The father of Nureddin Imad-al-din, son of a Turkish slave of the Seljuk sultan Malik Shah, created a principality based in Mosul and stretching westward to Aleppo. Nureddin was born in Damascus on Feb. 21, 1118. Highly capable, he inherited his father's expansionist proclivities and the western portion of his principality, making Aleppo the capital. Nureddin was a skilled military campaigner who commanded the respect of his men.
In 1144, 2 years before his murder, Nureddin's father had inspired the Second Crusade (1147-1149) by capturing Edessa from its Frankish ruler, Joscelin II; when he died, this important country, which was a fief of Jerusalem and had been the first crusader state, was the first to fall. With its recapture by Nureddin, Moslems again dominated the eastern part of the Baghdad-Mediterranean trade route.

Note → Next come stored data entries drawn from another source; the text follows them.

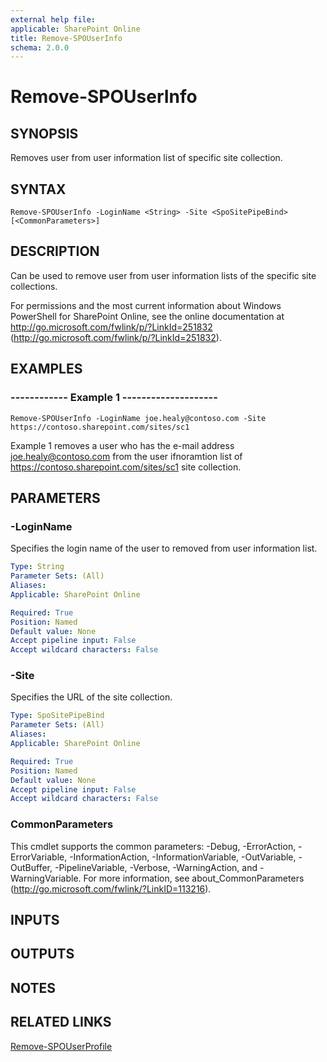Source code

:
 ```yaml
---
external help file: 
applicable: SharePoint Online
title: Remove-SPOUserInfo
schema: 2.0.0
---
```


# Remove-SPOUserInfo

## SYNOPSIS
Removes user from user information list of specific site collection.

## SYNTAX

```
Remove-SPOUserInfo -LoginName <String> -Site <SpoSitePipeBind> [<CommonParameters>]
```

## DESCRIPTION
Can be used to remove user from user information lists of the specific site collections.

For permissions and the most current information about Windows PowerShell for SharePoint Online, see the online documentation at http://go.microsoft.com/fwlink/p/?LinkId=251832 (http://go.microsoft.com/fwlink/p/?LinkId=251832).

## EXAMPLES

###   ------------ Example 1 --------------------
```
Remove-SPOUserInfo -LoginName joe.healy@contoso.com -Site https://contoso.sharepoint.com/sites/sc1 
```
Example 1 removes a user who has the e-mail address joe.healy@contoso.com from the user ifnoramtion list of <https://contoso.sharepoint.com/sites/sc1> site collection.

## PARAMETERS

### -LoginName
Specifies the login name of the user to removed from user information list.

```yaml
Type: String
Parameter Sets: (All)
Aliases: 
Applicable: SharePoint Online

Required: True
Position: Named
Default value: None
Accept pipeline input: False
Accept wildcard characters: False
```

### -Site
Specifies the URL of the site collection.

```yaml
Type: SpoSitePipeBind
Parameter Sets: (All)
Aliases: 
Applicable: SharePoint Online

Required: True
Position: Named
Default value: None
Accept pipeline input: False
Accept wildcard characters: False
```

### CommonParameters
This cmdlet supports the common parameters: -Debug, -ErrorAction, -ErrorVariable, -InformationAction, -InformationVariable, -OutVariable, -OutBuffer, -PipelineVariable, -Verbose, -WarningAction, and -WarningVariable. For more information, see about_CommonParameters (http://go.microsoft.com/fwlink/?LinkID=113216).

## INPUTS

## OUTPUTS

## NOTES

## RELATED LINKS

[Remove-SPOUserProfile](Remove-SPOUserProfile.md)
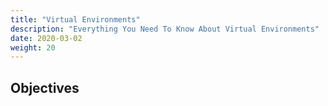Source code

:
 ```yaml
---
title: "Virtual Environments"
description: "Everything You Need To Know About Virtual Environments"
date: 2020-03-02
weight: 20
---
```


## Objectives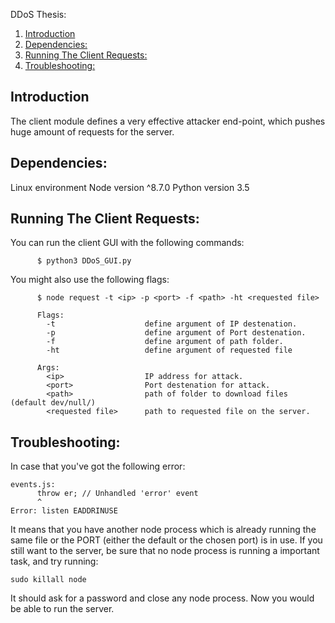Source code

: DDoS Thesis:  
1. [Introduction](#introduction)  
2. [Dependencies:](#dependencies)  
3. [Running The Client Requests:](#running-the-client-requests)
4. [Troubleshooting:](#troubleshooting)

## Introduction
The client module defines a very effective attacker end-point, which pushes huge amount of requests for the server.

## Dependencies:  
Linux environment
Node version ^8.7.0
Python version 3.5

## Running The Client Requests:
You can run the client GUI with the following commands:

```
      $ python3 DDoS_GUI.py
```

You might also use the following flags:

```
      $ node request -t <ip> -p <port> -f <path> -ht <requested file>

      Flags:
        -t                    define argument of IP destenation.
        -p                    define argument of Port destenation.
        -f                    define argument of path folder.
        -ht                   define argument of requested file

      Args:
        <ip>                  IP address for attack.
        <port>                Port destenation for attack.
        <path>                path of folder to download files (default dev/null/)
        <requested file>      path to requested file on the server.
```

## Troubleshooting:
In case that you've got the following error:
```
events.js:
      throw er; // Unhandled 'error' event
      ^
Error: listen EADDRINUSE
```
It means that you have another node process which is already running the same file or the PORT (either the default or the chosen port) is in use. If you still want to the server, be sure that no node process is running a important task, and try running:
```
sudo killall node
```
It should ask for a password and close any node process. Now you would be able to run the server.
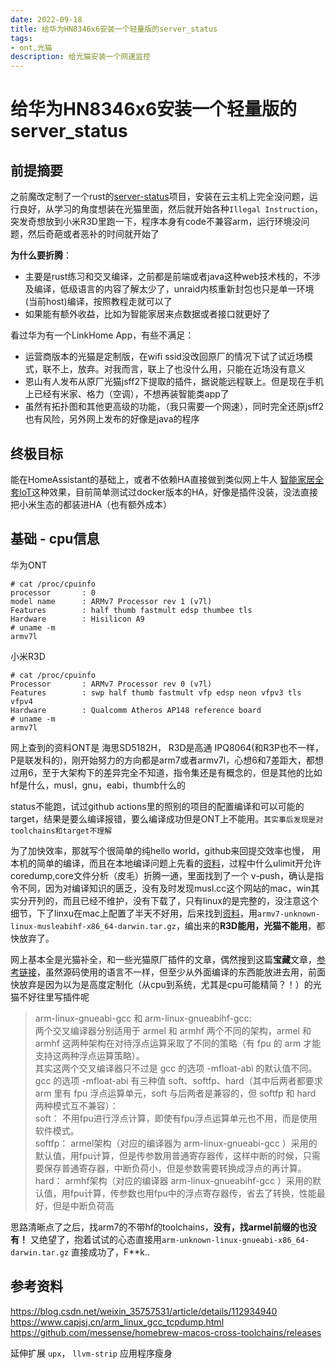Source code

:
 ```yaml
---
date: 2022-09-18
title: 给华为HN8346x6安装一个轻量版的server_status
tags:
- ont,光猫
description: 给光猫安装一个网速监控
---
```

# 给华为HN8346x6安装一个轻量版的server_status

## 前提摘要

之前魔改定制了一个rust的[server-status](https://github.com/airene/server-status)项目，安装在云主机上完全没问题，运行良好，从学习的角度想装在光猫里面，然后就开始各种`Illegal Instruction`，突发奇想放到小米R3D里跑一下，程序本身有code不兼容arm，运行环境没问题，然后奇葩或者恶补的时间就开始了

**为什么要折腾**：
- 主要是rust练习和交叉编译，之前都是前端或者java这种web技术栈的，不涉及编译，低级语言的内容了解太少了，unraid内核重新封包也只是单一环境(当前host)编译，按照教程走就可以了
- 如果能有额外收益，比如为智能家居来点数据或者接口就更好了  

看过华为有一个LinkHome App，有些不满足：
- 运营商版本的光猫是定制版，在wifi ssid没改回原厂的情况下试了试近场模式，联不上，放弃。对我而言，联上了也没什么用，只能在近场没有意义
- 恩山有人发布从原厂光猫jsff2下提取的插件，据说能远程联上。但是现在手机上已经有米家、格力（空调），不想再装智能类app了
- 虽然有拓扑图和其他更高级的功能，（我只需要一个网速），同时完全还原jsff2也有风险，另外网上发布的好像是java的程序

## 终极目标
能在HomeAssistant的基础上，或者不依赖HA直接做到类似网上牛人 [智能家居全套IoT](https://cloud.lyvc.com/)这种效果，目前简单测试过docker版本的HA，好像是插件没装，没法直接把小米生态的都装进HA（也有额外成本）

## 基础 - cpu信息

华为ONT 
```shell
# cat /proc/cpuinfo
processor       : 0
model name      : ARMv7 Processor rev 1 (v7l)
Features        : half thumb fastmult edsp thumbee tls
Hardware        : Hisilicon A9
# uname -m
armv7l
```
小米R3D
```shell
# cat /proc/cpuinfo
Processor       : ARMv7 Processor rev 0 (v7l)
Features        : swp half thumb fastmult vfp edsp neon vfpv3 tls vfpv4
Hardware        : Qualcomm Atheros AP148 reference board
# uname -m
armv7l
```

网上查到的资料ONT是 海思SD5182H， R3D是高通 IPQ8064(和R3P也不一样，P是联发科的)，刚开始努力的方向都是arm7或者armv7l，心想6和7差距大，都想过用6，至于大架构下的差异完全不知道，指令集还是有概念的，但是其他的比如hf是什么，musl，gnu，eabi，thumb什么的

status不能跑，试过github actions里的照别的项目的配置编译和可以可能的target，结果是要么编译报错，要么编译成功但是ONT上不能用。`其实事后发现是对toolchains和target不理解`

为了加快效率，那就写个很简单的纯hello world，github来回提交效率也慢， 用本机的简单的编译，而且在本地编译问题上先看的[资料](https://blog.csdn.net/weixin_35757531/article/details/112934940)，过程中什么ulimit开允许coredump,core文件分析（皮毛）折腾一通，里面找到了一个 v-push，确认是指令不同，因为对编译知识的匮乏，没有及时发现musl.cc这个网站的mac，win其实分开列的，而且已经不维护，没有下载了，只有linux的是完整的，没注意这个细节，下了linxu在mac上配置了半天不好用，后来找到[资料](https://github.com/messense/homebrew-macos-cross-toolchains/releases)，用`armv7-unknown-linux-musleabihf-x86_64-darwin.tar.gz`，编出来的**R3D能用，光猫不能用**，都快放弃了。

网上基本全是光猫补全，和一些光猫原厂插件的文章，偶然搜到这篇**宝藏**文章，[参考链接](https://www.capjsj.cn/arm_linux_gcc_tcpdump.html)，虽然源码使用的语言不一样，但至少从外面编译的东西能放进去用，前面快放弃是因为以为是高度定制化（从cpu到系统，尤其是cpu可能精简？！）的光猫不好往里写插件呢

>arm-linux-gnueabi-gcc 和 arm-linux-gnueabihf-gcc:  
两个交叉编译器分别适用于 armel 和 armhf 两个不同的架构，armel 和 armhf 这两种架构在对待浮点运算采取了不同的策略（有 fpu 的 arm 才能支持这两种浮点运算策略）。  
其实这两个交叉编译器只不过是 gcc 的选项 -mfloat-abi 的默认值不同。gcc 的选项 -mfloat-abi 有三种值 soft、softfp、hard（其中后两者都要求arm 里有 fpu 浮点运算单元，soft 与后两者是兼容的，但 softfp 和 hard 两种模式互不兼容）：  
soft： 不用fpu进行浮点计算，即使有fpu浮点运算单元也不用，而是使用软件模式。  
softfp： armel架构（对应的编译器为 arm-linux-gnueabi-gcc ）采用的默认值，用fpu计算，但是传参数用普通寄存器传，这样中断的时候，只需要保存普通寄存器，中断负荷小，但是参数需要转换成浮点的再计算。  
hard： armhf架构（对应的编译器 arm-linux-gnueabihf-gcc ）采用的默认值，用fpu计算，传参数也用fpu中的浮点寄存器传，省去了转换，性能最好，但是中断负荷高  

思路清晰点了之后，找arm7的不带hf的toolchains，**没有，找armel前缀的也没有！** 又绝望了，抱着试试的心态直接用`arm-unknown-linux-gnueabi-x86_64-darwin.tar.gz` 直接成功了，F**k..


## 参考资料
https://blog.csdn.net/weixin_35757531/article/details/112934940  
https://www.capjsj.cn/arm_linux_gcc_tcpdump.html  
https://github.com/messense/homebrew-macos-cross-toolchains/releases

延伸扩展 `upx`， `llvm-strip` 应用程序瘦身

During the Second Crusade, Nureddin captured Damascus and Antioch from fellow Moslems and held them against the crusaders. Damascus and other inland cities never fell to the crusaders, although occasionally they paid tribute. The Damascene payment in 1156 was 8,000 dinars. In a subsequent peace settlement between Nureddin and Baldwin III of Jerusalem, tribute was eliminated. When the Christian rulers of Antioch and Tripoli fell into Nureddin's hands, they were ransomed, Bohemund III after a year and Raymond III after 9.
Saladin, the nephew of Nureddin's lieutenant in Cairo, became vizier and commander in 1169, 5 years after Zangid forces entered Egypt. Saladin resisted Christian attacks and even raided into the kingdom of Jerusalem, but the independence of this young officer curtailed effective cooperation with Damascus against the Franks.
In the north, Nureddin continued his raiding, taking several towns from the Rum sultanate in 1173. While on this campaign he received a diploma of investiture as lord of Mosul, Syria, Egypt, and Konya from the Abbasid caliph in Baghdad. Nureddin died of throat trouble on May 15, 1174.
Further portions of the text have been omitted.